Industrial processes that not only pollute, but whose financing and profit-model are predicated on being able to avoid the cost of investing to prevent pollution or to clean it up, do not only threaten the immediate environment. They corrupt political processes, consumer prodcuts, and financial markets, and set the standard that such harm can be allowed.
Last week, the United States Senate passed—by the narrowest margin possible, without even a majority of Senators voting in favor—legislation to remove protections against this unaccountable pollution. Congress took this action to benefit a Chilean company that will sell its product to China. Worse still, they have taken this action on the basis of a false claim that this is necessary for the economic development of local communities.
If the proposed mines were to fully commit to preventing all forms of pollution, and to permanently funding and staffing operations that would ensure that commitment is kept, far more money would flow into the local communities. The protections against pollution in the Boundary Waters and surrounding watershed were removed precisely to avoid making this investment.
It is also untrue that no other form of economic development is possible in the surrounding region. It is a common excuse among politicians that have prioritized other public investments that former mining communities cannot develop by other means, because that lets them off the hook for having underfunded diversified economic development. That the excuse is commonly used does not make it true or reasonable.
KARE 11 cites “serious doubts” about the mining project’s ability to abide by environmental law, reporting:
U.S. Forest Service studies conducted in 2016 and 2022 concluded that sulfide-ore copper mining near the Boundary Waters poses severe risks, including permanent water and soil contamination. A separate peer-reviewed report by Earthworks in 2012 examined 14 sulfide-ore copper mines representing 89 percent of U.S. copper production at the time and found that all 14 had experienced some form of accidental release. Thirteen of the 14 also had water collection and treatment failures that resulted in significant impacts to water quality.
Northern Minnesota has many avenues for diversified economic development, which would align with clean, sustainable prosperity, and diversified job opportunity and private investment.
- Ecotourism and regenerative agriculture are two of the major opportunities.
- Land stewardship research and development of a regional knowledge economy centered on Duluth, are also viable as economic development strategies that would deliver a higher rate of income gain to a larger number of people.
- Clean energy installations that can power most of northern Minnesota could also bring more investment and local income into communities, benefitting more people.
These better futures are available to the communities that would be the focus of mining investment. It is the disinterest of pro-mining officials and the mining activities themselves that make such better futures more elusive and unavailable to those communities.
It is a myth that only through pollution-intensive mining activities can local communities benefit from new investment. It is also problematic that—all other considerations aside—the track record of projects like the Twin Metals mine (where a foreign company engages in extractive activities for the benefit of clients far outside the local region) shows little sustained investment over time in the affected communities.

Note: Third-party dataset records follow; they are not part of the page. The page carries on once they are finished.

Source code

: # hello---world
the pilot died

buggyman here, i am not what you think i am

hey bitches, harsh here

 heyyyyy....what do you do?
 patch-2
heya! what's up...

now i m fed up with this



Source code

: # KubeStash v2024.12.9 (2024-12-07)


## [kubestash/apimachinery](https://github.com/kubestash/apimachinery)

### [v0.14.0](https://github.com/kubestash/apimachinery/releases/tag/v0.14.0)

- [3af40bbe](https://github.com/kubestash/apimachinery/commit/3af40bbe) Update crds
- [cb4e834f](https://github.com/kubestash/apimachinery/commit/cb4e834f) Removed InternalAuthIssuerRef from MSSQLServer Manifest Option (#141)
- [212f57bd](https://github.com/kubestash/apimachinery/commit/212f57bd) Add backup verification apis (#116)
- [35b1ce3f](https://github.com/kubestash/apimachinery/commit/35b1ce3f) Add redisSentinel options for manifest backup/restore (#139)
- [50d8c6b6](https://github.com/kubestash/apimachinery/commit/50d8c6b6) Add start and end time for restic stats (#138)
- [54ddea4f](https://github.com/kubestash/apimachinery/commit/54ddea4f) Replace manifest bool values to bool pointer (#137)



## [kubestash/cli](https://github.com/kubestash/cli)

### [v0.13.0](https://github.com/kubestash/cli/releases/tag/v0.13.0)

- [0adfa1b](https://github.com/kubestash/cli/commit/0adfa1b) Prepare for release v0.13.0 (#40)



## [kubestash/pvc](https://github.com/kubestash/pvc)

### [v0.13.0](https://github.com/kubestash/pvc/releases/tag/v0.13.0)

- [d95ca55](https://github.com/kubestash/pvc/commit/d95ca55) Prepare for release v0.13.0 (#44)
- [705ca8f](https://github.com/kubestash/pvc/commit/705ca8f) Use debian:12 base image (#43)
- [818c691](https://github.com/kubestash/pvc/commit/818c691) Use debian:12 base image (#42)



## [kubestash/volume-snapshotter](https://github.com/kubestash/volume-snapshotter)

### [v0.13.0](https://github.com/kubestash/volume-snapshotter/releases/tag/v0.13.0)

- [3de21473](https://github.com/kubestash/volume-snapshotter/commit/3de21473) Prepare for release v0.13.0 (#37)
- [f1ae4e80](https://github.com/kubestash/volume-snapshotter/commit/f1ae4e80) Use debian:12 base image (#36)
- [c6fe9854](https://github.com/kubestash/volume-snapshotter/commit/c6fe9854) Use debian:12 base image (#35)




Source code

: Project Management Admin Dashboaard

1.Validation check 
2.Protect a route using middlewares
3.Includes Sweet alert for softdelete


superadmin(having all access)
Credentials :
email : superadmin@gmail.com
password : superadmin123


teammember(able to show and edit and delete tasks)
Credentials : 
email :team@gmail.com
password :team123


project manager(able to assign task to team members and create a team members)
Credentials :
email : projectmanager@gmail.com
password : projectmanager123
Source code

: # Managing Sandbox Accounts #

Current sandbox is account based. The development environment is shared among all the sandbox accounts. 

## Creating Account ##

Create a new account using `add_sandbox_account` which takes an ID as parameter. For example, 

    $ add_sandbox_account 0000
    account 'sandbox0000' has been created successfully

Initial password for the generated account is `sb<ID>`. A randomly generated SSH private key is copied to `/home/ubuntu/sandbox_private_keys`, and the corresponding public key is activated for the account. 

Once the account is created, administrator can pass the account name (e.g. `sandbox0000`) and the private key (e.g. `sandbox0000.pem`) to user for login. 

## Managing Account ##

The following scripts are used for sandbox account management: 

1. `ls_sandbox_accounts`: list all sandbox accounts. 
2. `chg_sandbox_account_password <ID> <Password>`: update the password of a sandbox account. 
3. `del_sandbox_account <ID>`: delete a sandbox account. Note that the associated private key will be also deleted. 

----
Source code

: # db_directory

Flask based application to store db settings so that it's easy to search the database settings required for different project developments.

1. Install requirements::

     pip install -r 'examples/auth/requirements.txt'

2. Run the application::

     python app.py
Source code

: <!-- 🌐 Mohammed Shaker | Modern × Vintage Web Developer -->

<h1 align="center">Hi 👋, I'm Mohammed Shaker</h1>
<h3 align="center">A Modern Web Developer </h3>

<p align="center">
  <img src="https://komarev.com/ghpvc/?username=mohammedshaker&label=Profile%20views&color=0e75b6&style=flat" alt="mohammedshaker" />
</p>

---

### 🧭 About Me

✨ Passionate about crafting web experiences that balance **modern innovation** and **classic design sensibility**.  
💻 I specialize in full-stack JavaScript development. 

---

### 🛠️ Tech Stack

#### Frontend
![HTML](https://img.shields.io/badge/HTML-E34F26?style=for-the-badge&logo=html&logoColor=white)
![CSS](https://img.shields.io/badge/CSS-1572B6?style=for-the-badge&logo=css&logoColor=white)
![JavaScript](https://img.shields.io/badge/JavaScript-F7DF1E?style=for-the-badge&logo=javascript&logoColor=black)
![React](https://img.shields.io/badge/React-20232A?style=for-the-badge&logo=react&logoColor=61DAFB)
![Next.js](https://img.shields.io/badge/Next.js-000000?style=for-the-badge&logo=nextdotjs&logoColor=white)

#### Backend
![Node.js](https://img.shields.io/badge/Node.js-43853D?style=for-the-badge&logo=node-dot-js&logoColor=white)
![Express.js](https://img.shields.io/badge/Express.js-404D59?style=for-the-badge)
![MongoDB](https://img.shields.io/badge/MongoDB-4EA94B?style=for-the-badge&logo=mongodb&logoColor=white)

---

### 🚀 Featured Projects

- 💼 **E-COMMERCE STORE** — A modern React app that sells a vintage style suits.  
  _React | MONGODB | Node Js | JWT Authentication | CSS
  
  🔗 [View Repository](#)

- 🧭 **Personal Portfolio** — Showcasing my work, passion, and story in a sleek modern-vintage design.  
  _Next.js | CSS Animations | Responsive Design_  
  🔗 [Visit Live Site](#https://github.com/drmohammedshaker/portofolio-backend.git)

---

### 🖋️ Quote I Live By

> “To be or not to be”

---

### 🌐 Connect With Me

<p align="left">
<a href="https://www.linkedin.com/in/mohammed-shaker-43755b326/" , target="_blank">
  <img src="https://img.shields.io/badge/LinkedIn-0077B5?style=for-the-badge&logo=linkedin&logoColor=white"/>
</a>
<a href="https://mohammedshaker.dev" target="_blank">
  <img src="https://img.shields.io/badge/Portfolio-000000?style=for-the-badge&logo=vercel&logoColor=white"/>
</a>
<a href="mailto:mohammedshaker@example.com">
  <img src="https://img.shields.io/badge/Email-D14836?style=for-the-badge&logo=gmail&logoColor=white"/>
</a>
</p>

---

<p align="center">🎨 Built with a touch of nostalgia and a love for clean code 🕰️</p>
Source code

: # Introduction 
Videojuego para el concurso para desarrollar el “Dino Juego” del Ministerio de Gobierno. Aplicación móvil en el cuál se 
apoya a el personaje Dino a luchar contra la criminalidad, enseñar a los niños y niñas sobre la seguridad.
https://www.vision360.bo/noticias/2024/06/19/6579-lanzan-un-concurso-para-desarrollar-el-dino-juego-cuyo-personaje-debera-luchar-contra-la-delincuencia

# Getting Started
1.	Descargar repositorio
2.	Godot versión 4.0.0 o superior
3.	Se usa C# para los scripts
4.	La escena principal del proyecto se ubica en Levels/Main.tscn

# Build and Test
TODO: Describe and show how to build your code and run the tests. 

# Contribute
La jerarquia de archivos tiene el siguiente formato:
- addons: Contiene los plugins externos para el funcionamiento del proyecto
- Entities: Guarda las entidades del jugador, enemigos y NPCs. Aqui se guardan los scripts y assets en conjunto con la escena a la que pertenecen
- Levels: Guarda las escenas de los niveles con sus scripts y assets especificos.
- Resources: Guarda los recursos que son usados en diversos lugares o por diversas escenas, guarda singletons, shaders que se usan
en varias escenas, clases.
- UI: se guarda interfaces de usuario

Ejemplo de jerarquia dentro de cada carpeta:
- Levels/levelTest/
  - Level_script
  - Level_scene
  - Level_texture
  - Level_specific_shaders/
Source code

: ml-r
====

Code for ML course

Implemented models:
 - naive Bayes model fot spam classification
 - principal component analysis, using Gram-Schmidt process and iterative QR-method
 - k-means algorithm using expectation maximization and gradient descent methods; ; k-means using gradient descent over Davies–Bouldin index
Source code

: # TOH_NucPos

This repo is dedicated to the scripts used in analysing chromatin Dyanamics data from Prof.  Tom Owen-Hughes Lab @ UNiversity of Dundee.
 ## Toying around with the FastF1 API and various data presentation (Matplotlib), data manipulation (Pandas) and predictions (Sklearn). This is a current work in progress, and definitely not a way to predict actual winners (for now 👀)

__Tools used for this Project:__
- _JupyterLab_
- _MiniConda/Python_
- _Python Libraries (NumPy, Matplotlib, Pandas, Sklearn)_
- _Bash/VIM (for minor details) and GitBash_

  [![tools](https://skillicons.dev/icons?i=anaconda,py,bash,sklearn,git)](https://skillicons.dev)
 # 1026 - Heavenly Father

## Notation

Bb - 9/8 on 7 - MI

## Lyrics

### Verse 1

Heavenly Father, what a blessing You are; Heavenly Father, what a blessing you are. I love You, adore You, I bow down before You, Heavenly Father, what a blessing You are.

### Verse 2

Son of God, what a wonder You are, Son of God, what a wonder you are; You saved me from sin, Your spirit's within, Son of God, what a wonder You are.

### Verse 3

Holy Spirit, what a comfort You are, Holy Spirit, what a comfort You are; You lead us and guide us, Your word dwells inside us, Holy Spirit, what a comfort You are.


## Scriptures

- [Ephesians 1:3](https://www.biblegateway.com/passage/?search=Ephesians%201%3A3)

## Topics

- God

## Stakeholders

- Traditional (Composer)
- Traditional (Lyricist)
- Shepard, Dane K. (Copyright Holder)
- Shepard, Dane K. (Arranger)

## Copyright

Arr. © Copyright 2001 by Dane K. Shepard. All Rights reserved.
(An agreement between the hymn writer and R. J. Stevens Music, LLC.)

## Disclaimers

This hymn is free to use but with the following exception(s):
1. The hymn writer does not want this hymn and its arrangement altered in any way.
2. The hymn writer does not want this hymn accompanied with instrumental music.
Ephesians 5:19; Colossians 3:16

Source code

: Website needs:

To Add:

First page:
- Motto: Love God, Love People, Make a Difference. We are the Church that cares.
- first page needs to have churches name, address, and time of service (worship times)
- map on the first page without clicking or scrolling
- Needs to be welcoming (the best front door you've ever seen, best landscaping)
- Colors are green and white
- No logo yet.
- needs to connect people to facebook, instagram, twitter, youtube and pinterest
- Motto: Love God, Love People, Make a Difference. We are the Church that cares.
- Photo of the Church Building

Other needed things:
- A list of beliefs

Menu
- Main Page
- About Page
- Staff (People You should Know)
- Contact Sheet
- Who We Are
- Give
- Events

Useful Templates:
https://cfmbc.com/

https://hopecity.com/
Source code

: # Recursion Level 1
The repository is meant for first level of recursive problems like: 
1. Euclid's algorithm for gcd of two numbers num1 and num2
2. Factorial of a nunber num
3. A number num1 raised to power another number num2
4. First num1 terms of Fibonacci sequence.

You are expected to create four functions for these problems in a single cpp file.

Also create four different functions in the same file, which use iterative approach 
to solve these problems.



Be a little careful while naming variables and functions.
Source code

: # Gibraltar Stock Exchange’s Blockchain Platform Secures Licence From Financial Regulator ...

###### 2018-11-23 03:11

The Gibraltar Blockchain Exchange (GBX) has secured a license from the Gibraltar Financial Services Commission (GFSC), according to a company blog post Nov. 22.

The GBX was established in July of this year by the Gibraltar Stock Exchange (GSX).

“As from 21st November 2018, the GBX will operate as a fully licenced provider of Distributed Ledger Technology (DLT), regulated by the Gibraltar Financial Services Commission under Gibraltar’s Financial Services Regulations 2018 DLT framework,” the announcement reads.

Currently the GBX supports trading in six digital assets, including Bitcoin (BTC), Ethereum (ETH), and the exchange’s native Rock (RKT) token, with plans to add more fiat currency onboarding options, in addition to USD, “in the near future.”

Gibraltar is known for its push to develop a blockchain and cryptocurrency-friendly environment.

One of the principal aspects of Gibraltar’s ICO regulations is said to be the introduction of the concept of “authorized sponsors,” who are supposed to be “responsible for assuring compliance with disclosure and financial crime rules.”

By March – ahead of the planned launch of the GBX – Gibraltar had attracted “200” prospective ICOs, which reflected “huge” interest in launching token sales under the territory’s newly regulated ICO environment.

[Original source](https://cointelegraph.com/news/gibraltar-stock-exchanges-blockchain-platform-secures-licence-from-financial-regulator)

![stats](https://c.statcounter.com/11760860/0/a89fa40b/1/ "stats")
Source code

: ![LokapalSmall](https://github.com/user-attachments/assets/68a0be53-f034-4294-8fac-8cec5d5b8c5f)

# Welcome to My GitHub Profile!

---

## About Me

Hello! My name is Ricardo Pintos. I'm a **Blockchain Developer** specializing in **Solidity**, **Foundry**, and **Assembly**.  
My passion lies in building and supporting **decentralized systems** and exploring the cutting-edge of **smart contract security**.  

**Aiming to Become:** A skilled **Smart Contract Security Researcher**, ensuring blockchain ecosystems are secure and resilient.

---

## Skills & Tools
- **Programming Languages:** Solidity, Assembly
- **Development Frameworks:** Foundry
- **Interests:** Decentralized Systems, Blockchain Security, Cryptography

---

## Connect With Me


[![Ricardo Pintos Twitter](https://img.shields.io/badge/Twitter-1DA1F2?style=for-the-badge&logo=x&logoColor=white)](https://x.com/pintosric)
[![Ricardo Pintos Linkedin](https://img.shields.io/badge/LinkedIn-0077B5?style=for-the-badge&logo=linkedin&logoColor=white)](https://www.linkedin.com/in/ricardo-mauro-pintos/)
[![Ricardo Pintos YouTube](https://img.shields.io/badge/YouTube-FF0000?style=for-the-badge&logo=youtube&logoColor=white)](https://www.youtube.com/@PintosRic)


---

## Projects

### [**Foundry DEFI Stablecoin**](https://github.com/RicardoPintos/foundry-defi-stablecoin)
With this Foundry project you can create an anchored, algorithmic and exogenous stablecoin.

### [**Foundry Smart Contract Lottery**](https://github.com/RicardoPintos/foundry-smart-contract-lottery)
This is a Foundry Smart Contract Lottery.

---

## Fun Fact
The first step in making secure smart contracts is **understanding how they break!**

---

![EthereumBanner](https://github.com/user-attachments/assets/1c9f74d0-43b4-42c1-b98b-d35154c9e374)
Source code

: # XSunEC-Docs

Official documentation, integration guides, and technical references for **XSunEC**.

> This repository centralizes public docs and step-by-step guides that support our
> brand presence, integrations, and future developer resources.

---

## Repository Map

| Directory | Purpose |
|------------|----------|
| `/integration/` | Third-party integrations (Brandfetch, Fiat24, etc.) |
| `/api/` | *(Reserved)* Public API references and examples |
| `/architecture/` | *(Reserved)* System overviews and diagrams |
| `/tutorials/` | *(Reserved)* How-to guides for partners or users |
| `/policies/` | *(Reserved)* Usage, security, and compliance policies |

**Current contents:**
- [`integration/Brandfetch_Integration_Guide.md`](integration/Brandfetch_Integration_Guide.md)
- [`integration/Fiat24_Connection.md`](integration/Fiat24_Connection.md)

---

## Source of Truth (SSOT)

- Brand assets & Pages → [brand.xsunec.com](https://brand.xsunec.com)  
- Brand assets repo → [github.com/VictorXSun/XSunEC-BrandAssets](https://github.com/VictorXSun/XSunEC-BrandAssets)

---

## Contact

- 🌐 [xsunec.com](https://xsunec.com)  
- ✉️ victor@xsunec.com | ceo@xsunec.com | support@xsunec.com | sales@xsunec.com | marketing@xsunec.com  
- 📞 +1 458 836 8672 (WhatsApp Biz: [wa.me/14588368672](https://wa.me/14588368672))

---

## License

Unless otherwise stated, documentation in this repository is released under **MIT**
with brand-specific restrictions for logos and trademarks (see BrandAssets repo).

Mineral extraction is notorious for leaving communities economically devastated, polluted, and fundamentally problematic for future investors. If that cycle is to be broken, it must be broken by projects that not only talk about but actively demonstrate an ability to operate with zero pollution of any kind.
No part of the Antofagasta mining project comes even close to making such a claim. Neither Antofagasta nor any local contractors have any demonstrated record of being able to operate without pollution, and Congress has removed protections—as noted before—precisely to allow them to pollute. Antofagasta was fined just three months ago for noncompliance with prohibitions on pollution.
Local communities and allies in conservation advocacy are organizing to protect the Boundary Waters Canoe Area Wilderness and the greater Quetico-Superior Ecosystem, which includes the Superior National Forest, Voyageurs National Park, and Canada’s Quetico Provincial park. If successful, they would also succeed in providing clear precedent for the protection of all people’s unalienable right to a clean and healthy environment.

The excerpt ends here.